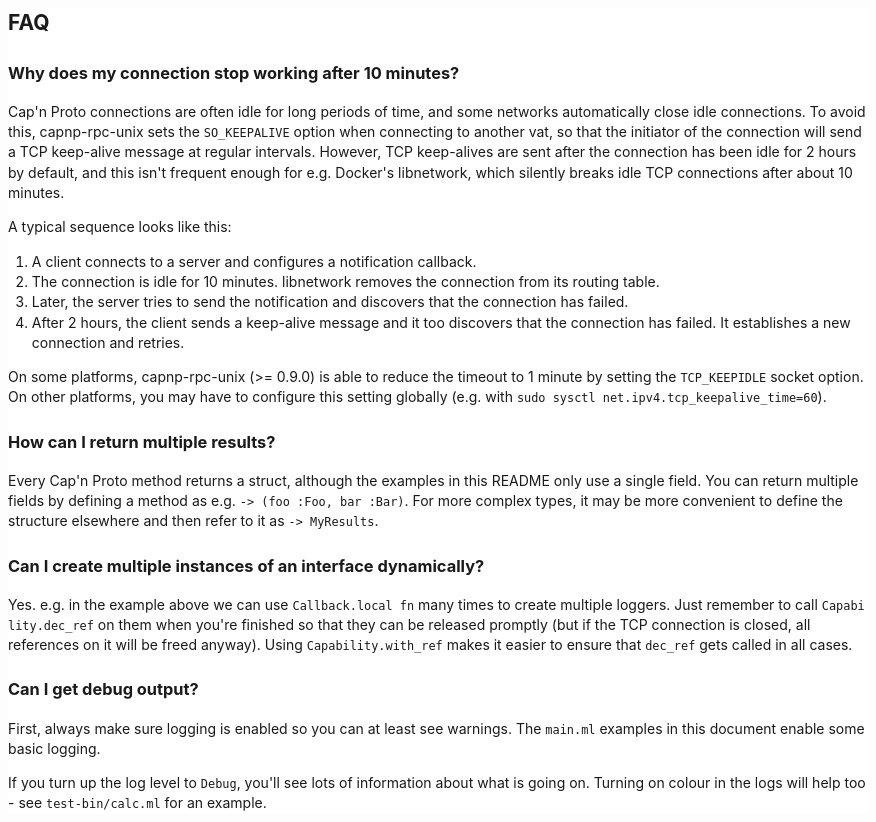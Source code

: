 ## FAQ

### Why does my connection stop working after 10 minutes?

Cap'n Proto connections are often idle for long periods of time, and some networks automatically close idle connections.
To avoid this, capnp-rpc-unix sets the `SO_KEEPALIVE` option when connecting to another vat,
so that the initiator of the connection will send a TCP keep-alive message at regular intervals.
However, TCP keep-alives are sent after the connection has been idle for 2 hours by default,
and this isn't frequent enough for e.g. Docker's libnetwork,
which silently breaks idle TCP connections after about 10 minutes.

A typical sequence looks like this:

1. A client connects to a server and configures a notification callback.
2. The connection is idle for 10 minutes. libnetwork removes the connection from its routing table.
3. Later, the server tries to send the notification and discovers that the connection has failed.
4. After 2 hours, the client sends a keep-alive message and it too discovers that the connection has failed.
   It establishes a new connection and retries.

On some platforms, capnp-rpc-unix (>= 0.9.0) is able to reduce the timeout to 1 minute by setting the `TCP_KEEPIDLE` socket option.
On other platforms, you may have to configure this setting globally (e.g. with `sudo sysctl net.ipv4.tcp_keepalive_time=60`).

### How can I return multiple results?

Every Cap'n Proto method returns a struct, although the examples in this README only use a single field.
You can return multiple fields by defining a method as e.g. `-> (foo :Foo, bar :Bar)`.
For more complex types, it may be more convenient to define the structure elsewhere and then refer to it as
`-> MyResults`.

### Can I create multiple instances of an interface dynamically?

Yes. e.g. in the example above we can use `Callback.local fn` many times to create multiple loggers.
Just remember to call `Capability.dec_ref` on them when you're finished so that they can be released
promptly (but if the TCP connection is closed, all references on it will be freed anyway).
Using `Capability.with_ref` makes it easier to ensure that `dec_ref` gets called in all cases.

### Can I get debug output?

First, always make sure logging is enabled so you can at least see warnings.
The `main.ml` examples in this document enable some basic logging.

If you turn up the log level to `Debug`, you'll see lots of information about what is going on.
Turning on colour in the logs will help too - see `test-bin/calc.ml` for an example.
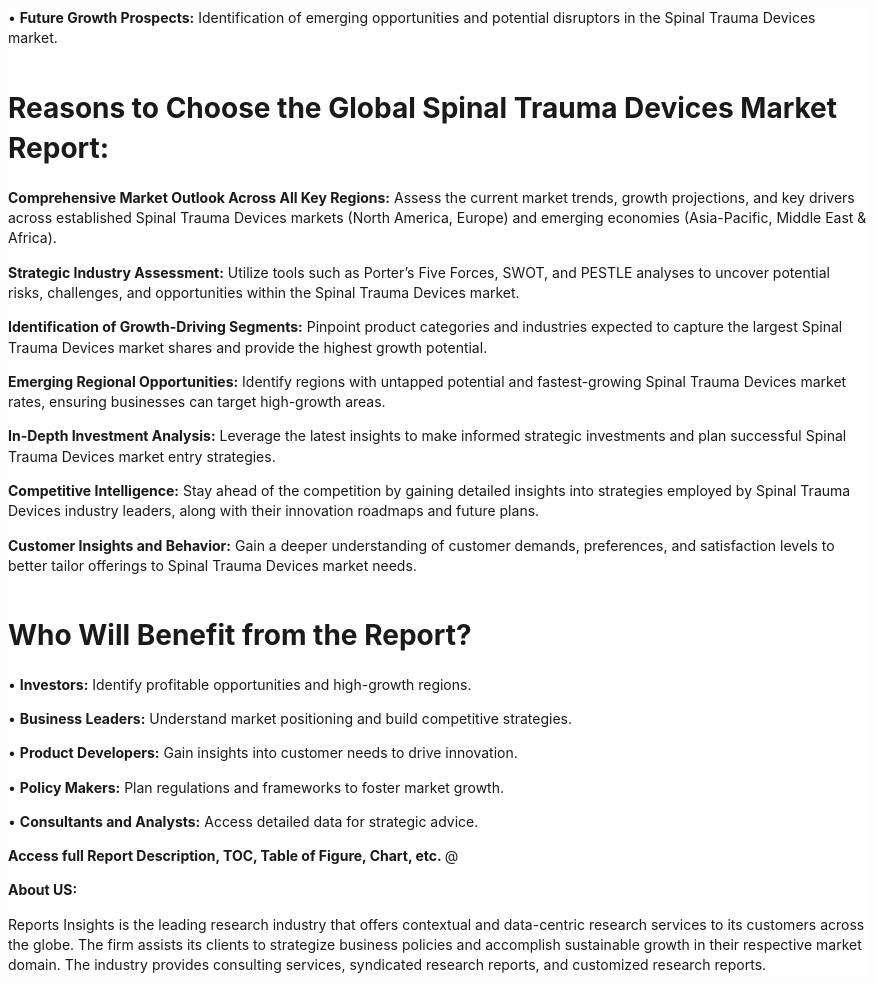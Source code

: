 • <strong>Future Growth Prospects:</strong> Identification of emerging opportunities and potential disruptors in the Spinal Trauma Devices market.

# <strong>Reasons to Choose the Global Spinal Trauma Devices Market Report:</strong>

<strong>Comprehensive Market Outlook Across All Key Regions:</strong>
Assess the current market trends, growth projections, and key drivers across established Spinal Trauma Devices markets (North America, Europe) and emerging economies (Asia-Pacific, Middle East & Africa).

<strong>Strategic Industry Assessment:</strong>
Utilize tools such as Porter’s Five Forces, SWOT, and PESTLE analyses to uncover potential risks, challenges, and opportunities within the Spinal Trauma Devices market.

<strong>Identification of Growth-Driving Segments:</strong>
Pinpoint product categories and industries expected to capture the largest Spinal Trauma Devices market shares and provide the highest growth potential.

<strong>Emerging Regional Opportunities:</strong>
Identify regions with untapped potential and fastest-growing Spinal Trauma Devices market rates, ensuring businesses can target high-growth areas.

<strong>In-Depth Investment Analysis:</strong>
Leverage the latest insights to make informed strategic investments and plan successful Spinal Trauma Devices market entry strategies.

<strong>Competitive Intelligence:</strong>
Stay ahead of the competition by gaining detailed insights into strategies employed by Spinal Trauma Devices industry leaders, along with their innovation roadmaps and future plans.

<strong>Customer Insights and Behavior:</strong>
Gain a deeper understanding of customer demands, preferences, and satisfaction levels to better tailor offerings to Spinal Trauma Devices market needs.

# <strong>Who Will Benefit from the Report?</strong>

• <strong>Investors:</strong> Identify profitable opportunities and high-growth regions.

• <strong>Business Leaders:</strong> Understand market positioning and build competitive strategies.

• <strong>Product Developers:</strong> Gain insights into customer needs to drive innovation.

• <strong>Policy Makers:</strong> Plan regulations and frameworks to foster market growth.

• <strong>Consultants and Analysts:</strong> Access detailed data for strategic advice.
</ul>
<strong>Access full Report Description, TOC, Table of Figure, Chart, etc. </strong>@  <a href= style=color:#0000ff;></a></font>

<strong><strong>About US</strong>:</strong>

Reports Insights is the leading research industry that offers contextual and data-centric research services to its customers across the globe. The firm assists its clients to strategize business policies and accomplish sustainable growth in their respective market domain. The industry provides consulting services, syndicated research reports, and customized research reports.
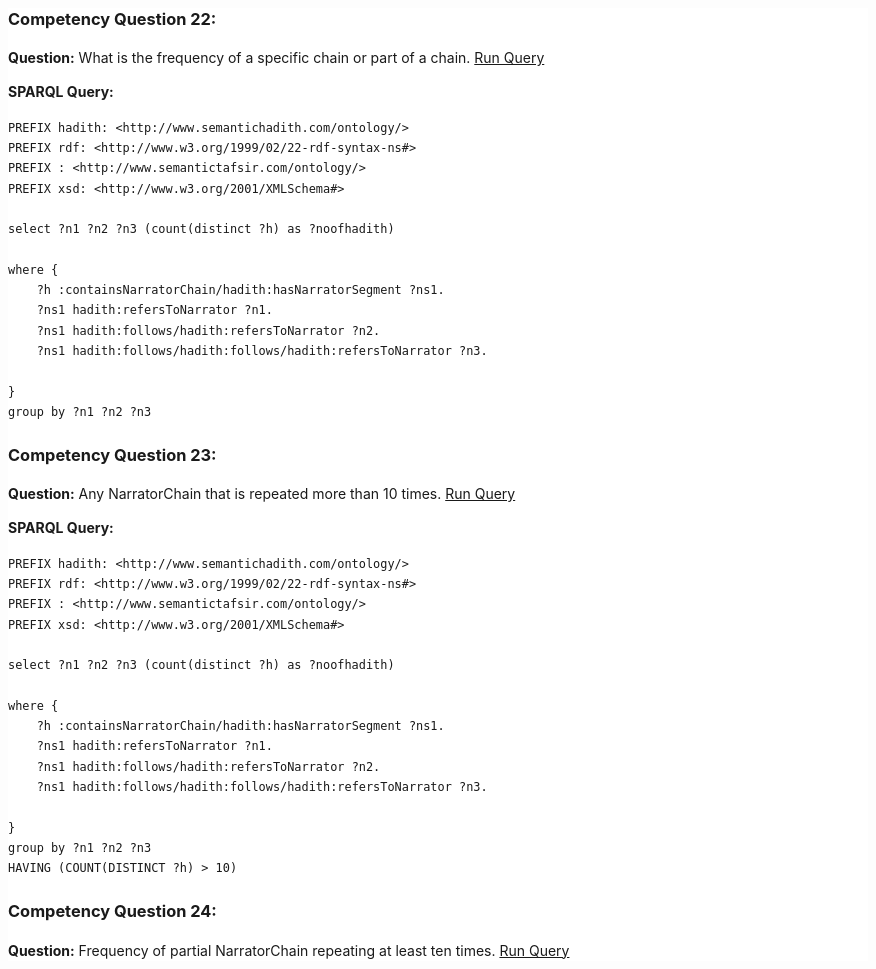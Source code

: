 ### Competency Question 22:
**Question:** What is the frequency of a specific chain or part of a chain.  [Run Query](http://semantictafsir.iknex.com/sparql?savedQueryName=CQ22%20What%20is%20the%20frequency%20of%20a%20specific%20chain%20or%20part%20of%20a%20chain.)

**SPARQL Query:**
```
PREFIX hadith: <http://www.semantichadith.com/ontology/>
PREFIX rdf: <http://www.w3.org/1999/02/22-rdf-syntax-ns#>
PREFIX : <http://www.semantictafsir.com/ontology/>
PREFIX xsd: <http://www.w3.org/2001/XMLSchema#>

select ?n1 ?n2 ?n3 (count(distinct ?h) as ?noofhadith) 

where {
    ?h :containsNarratorChain/hadith:hasNarratorSegment ?ns1.
    ?ns1 hadith:refersToNarrator ?n1.
    ?ns1 hadith:follows/hadith:refersToNarrator ?n2.
    ?ns1 hadith:follows/hadith:follows/hadith:refersToNarrator ?n3.

} 
group by ?n1 ?n2 ?n3

```

### Competency Question 23:
**Question:** Any NarratorChain that is repeated more than 10 times.  [Run Query](http://semantictafsir.iknex.com/sparql?savedQueryName=CQ23%20Any%20NarratorChain%20that%20is%20repeated%20more%20than%2010%20times)

**SPARQL Query:**
```
PREFIX hadith: <http://www.semantichadith.com/ontology/>
PREFIX rdf: <http://www.w3.org/1999/02/22-rdf-syntax-ns#>
PREFIX : <http://www.semantictafsir.com/ontology/>
PREFIX xsd: <http://www.w3.org/2001/XMLSchema#>

select ?n1 ?n2 ?n3 (count(distinct ?h) as ?noofhadith) 

where {
    ?h :containsNarratorChain/hadith:hasNarratorSegment ?ns1.
    ?ns1 hadith:refersToNarrator ?n1.
    ?ns1 hadith:follows/hadith:refersToNarrator ?n2.
    ?ns1 hadith:follows/hadith:follows/hadith:refersToNarrator ?n3.

} 
group by ?n1 ?n2 ?n3
HAVING (COUNT(DISTINCT ?h) > 10)

```

### Competency Question 24:
**Question:** Frequency of partial NarratorChain repeating at least ten times.  [Run Query](http://semantictafsir.iknex.com/sparql?savedQueryName=CQ24%20Frequency%20of%20partial%20NarratorChain%20repeating%20at%20least%20ten%20times.)
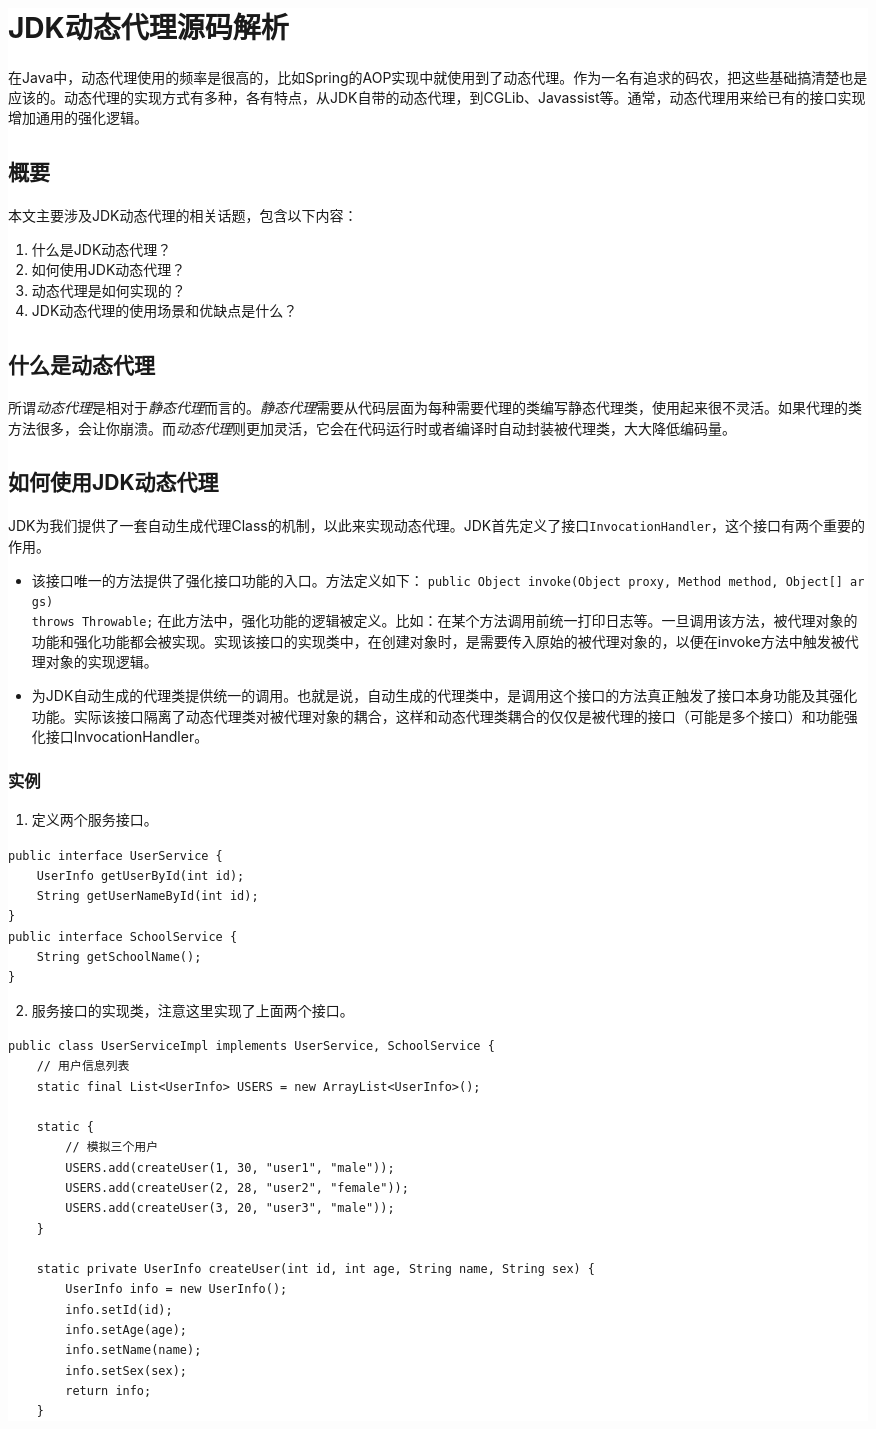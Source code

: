 # JDK动态代理源码解析
在Java中，动态代理使用的频率是很高的，比如Spring的AOP实现中就使用到了动态代理。作为一名有追求的码农，把这些基础搞清楚也是应该的。动态代理的实现方式有多种，各有特点，从JDK自带的动态代理，到CGLib、Javassist等。通常，动态代理用来给已有的接口实现增加通用的强化逻辑。

## 概要
本文主要涉及JDK动态代理的相关话题，包含以下内容：

1. 什么是JDK动态代理？
2. 如何使用JDK动态代理？
3. 动态代理是如何实现的？
4. JDK动态代理的使用场景和优缺点是什么？

## 什么是动态代理
所谓*动态代理*是相对于*静态代理*而言的。*静态代理*需要从代码层面为每种需要代理的类编写静态代理类，使用起来很不灵活。如果代理的类方法很多，会让你崩溃。而*动态代理*则更加灵活，它会在代码运行时或者编译时自动封装被代理类，大大降低编码量。

## 如何使用JDK动态代理
JDK为我们提供了一套自动生成代理Class的机制，以此来实现动态代理。JDK首先定义了接口<code>InvocationHandler</code>，这个接口有两个重要的作用。

- 该接口唯一的方法提供了强化接口功能的入口。方法定义如下：
<code>public Object invoke(Object proxy, Method method, Object[] args) throws Throwable;</code>
在此方法中，强化功能的逻辑被定义。比如：在某个方法调用前统一打印日志等。一旦调用该方法，被代理对象的功能和强化功能都会被实现。实现该接口的实现类中，在创建对象时，是需要传入原始的被代理对象的，以便在invoke方法中触发被代理对象的实现逻辑。

- 为JDK自动生成的代理类提供统一的调用。也就是说，自动生成的代理类中，是调用这个接口的方法真正触发了接口本身功能及其强化功能。实际该接口隔离了动态代理类对被代理对象的耦合，这样和动态代理类耦合的仅仅是被代理的接口（可能是多个接口）和功能强化接口InvocationHandler。

### 实例
1. 定义两个服务接口。

```
public interface UserService {
    UserInfo getUserById(int id);
    String getUserNameById(int id);
}
public interface SchoolService {
    String getSchoolName();
}
```

2. 服务接口的实现类，注意这里实现了上面两个接口。

```
public class UserServiceImpl implements UserService, SchoolService {
    // 用户信息列表
    static final List<UserInfo> USERS = new ArrayList<UserInfo>();

    static {
        // 模拟三个用户
        USERS.add(createUser(1, 30, "user1", "male"));
        USERS.add(createUser(2, 28, "user2", "female"));
        USERS.add(createUser(3, 20, "user3", "male"));
    }

    static private UserInfo createUser(int id, int age, String name, String sex) {
        UserInfo info = new UserInfo();
        info.setId(id);
        info.setAge(age);
        info.setName(name);
        info.setSex(sex);
        return info;
    }

```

_ _ _ _

* [WHAT TO DO]:
Write out every line of the entries that holds the word "discovers".

* [ANSWER BOX]:
3. Later, the server tries to send the notification and discovers that the connection has failed.
4. After 2 hours, the client sends a keep-alive message and it too discovers that the connection has failed.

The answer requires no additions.